Excellent post! Wholeheartedly agree! That large church you spoke of is model of the local church on a grander scale. One point I want to add is the budget and debt crisis going on in the church is a direct reflection of the debt the congregants have in their personal finances. United States economy is in an unsustainable debt crisis. 2017 the average american household debt is 134000. 50% of americans live paycheck to paycheck. The gov’t borrows from China! My dad was right. We WILL have another depression. America is NOT a wealthy nation. Americans just spend like we are. Sorry, ranting 🙁
This is the flaw of depending on the tithe to sustain bloated budgets. The solution may not be agreeable to the sbc. The fact is that the majority of the budget goes to the building. The question I pose, “Do we really believe that using/wasting all this money on an object while neglecting the commanded ministry of Jesus to spread the gospel, feed the poor, help the orphans and widows, visit the sick and those in prison, and love our community is God’s idea of good stewardship?” All these resources are being used for ourselves, our comfort, our egos, our ‘feeling’ that we are actually following God.
The solution is the opposite. The vast majority of resources should be going directly to those in need of a REAL LIVE witness to Jesus by BEING JESUS to the world! The truth is that worldly things and buildings do not lead people to Jesus. What leads people to Jesus IS JESUS!!
God is judging the american church now for idol worship.
Churches, tighten your belts and take the money you have and pay off your debts including the building! Then, create a new budget. Congregants, downgrade your car, house, and anything you can to consolidate and pay off your debts. When the bottom of the economy falls out, for most people, it will be a very long fall to the bottom.
What matters is not what other people think but what Jesus thinks. Jesus said, “Follow Me!” Are we as the body of Christ really following Jesus? Time to get back to the basics.
* every church should have a budgeting and finance class
Daughter-Really, on point and on target here. For church leadership to continually ask congregants to give- give- give- to an already bloated “budget” where the end result does more to enhance the “comfort and well being” of the congregation (99%) and 1% percent actually doing KIngdom work. As we say in my neck of the woods-thanks for
“making it plain.”
Hi everyone,
The question about the correct percentage for personnel costs is a very interesting/difficult one.

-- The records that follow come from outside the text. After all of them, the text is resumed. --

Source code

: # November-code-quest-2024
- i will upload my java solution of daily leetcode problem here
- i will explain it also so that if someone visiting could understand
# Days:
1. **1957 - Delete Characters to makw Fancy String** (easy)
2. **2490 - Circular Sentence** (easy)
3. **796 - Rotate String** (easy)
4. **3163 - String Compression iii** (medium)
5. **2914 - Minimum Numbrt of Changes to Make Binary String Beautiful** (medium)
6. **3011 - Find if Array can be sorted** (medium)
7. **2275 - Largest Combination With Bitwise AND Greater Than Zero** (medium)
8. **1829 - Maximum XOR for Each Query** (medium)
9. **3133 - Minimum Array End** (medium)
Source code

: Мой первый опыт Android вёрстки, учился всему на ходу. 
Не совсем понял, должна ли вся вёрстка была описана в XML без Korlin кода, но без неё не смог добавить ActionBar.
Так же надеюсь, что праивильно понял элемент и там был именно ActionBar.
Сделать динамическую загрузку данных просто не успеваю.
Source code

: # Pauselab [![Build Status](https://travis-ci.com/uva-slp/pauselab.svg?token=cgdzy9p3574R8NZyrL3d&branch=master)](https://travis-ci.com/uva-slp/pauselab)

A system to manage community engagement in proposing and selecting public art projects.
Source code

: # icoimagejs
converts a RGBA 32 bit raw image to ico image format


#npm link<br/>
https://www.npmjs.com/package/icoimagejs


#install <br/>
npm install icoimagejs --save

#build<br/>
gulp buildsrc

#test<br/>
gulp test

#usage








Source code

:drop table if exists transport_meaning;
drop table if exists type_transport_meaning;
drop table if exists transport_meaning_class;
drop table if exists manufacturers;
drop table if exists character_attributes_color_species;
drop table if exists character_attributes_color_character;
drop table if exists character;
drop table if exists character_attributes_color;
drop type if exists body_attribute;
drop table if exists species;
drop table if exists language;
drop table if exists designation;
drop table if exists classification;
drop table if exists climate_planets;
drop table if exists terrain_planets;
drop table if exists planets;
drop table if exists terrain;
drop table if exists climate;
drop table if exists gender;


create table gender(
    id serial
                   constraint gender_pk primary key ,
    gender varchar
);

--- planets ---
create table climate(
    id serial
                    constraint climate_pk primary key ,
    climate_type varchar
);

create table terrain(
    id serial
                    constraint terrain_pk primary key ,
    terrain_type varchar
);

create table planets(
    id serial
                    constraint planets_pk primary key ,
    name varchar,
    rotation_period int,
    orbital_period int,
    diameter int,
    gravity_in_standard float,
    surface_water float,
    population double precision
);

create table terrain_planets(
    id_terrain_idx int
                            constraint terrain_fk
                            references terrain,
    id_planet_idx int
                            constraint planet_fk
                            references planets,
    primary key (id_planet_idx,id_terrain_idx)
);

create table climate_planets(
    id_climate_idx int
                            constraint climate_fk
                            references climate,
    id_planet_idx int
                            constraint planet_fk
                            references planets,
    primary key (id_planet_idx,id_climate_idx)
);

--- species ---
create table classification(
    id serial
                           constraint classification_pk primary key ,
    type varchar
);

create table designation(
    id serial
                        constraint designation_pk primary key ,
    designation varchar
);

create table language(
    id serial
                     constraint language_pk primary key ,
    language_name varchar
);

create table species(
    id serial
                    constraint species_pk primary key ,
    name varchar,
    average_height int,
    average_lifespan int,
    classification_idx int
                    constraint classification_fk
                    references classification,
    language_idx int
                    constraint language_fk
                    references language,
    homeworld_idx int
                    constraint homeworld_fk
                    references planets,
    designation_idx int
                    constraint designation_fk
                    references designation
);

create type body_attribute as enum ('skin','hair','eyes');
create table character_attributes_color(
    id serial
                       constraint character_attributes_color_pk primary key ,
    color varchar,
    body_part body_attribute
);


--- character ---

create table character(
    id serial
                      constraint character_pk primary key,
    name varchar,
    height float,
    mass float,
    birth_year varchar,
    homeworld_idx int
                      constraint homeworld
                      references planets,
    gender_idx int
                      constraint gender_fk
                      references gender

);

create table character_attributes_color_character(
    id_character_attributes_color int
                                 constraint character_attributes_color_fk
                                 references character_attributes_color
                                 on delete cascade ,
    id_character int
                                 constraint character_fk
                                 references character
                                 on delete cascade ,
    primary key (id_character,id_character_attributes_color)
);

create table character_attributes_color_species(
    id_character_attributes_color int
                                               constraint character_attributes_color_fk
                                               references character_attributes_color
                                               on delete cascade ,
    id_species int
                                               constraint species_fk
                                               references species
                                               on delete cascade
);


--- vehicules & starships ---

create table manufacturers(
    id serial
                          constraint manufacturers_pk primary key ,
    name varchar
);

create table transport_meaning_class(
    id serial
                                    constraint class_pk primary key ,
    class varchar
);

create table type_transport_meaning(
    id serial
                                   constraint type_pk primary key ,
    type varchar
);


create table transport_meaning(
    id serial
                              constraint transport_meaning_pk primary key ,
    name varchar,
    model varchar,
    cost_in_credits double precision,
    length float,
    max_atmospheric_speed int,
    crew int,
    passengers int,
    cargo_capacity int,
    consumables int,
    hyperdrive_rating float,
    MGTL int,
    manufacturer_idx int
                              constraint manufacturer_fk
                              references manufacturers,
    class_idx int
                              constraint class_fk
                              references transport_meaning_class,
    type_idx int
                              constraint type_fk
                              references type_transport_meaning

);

I had a talk with a local Pastor from Massachusetts a few days ago and it sounded like in his experiences the local churches were unable to pay their lead pastors enough to support their families.
It sounded like in most situations the lead pastors spouse had to have a job that could support the family and the pastors salary was basically supplemental only.
It makes me think we need to think carefully about what we expect from our lead pastors.
Are they supposed to be able to support a small family on the pastor’s income alone?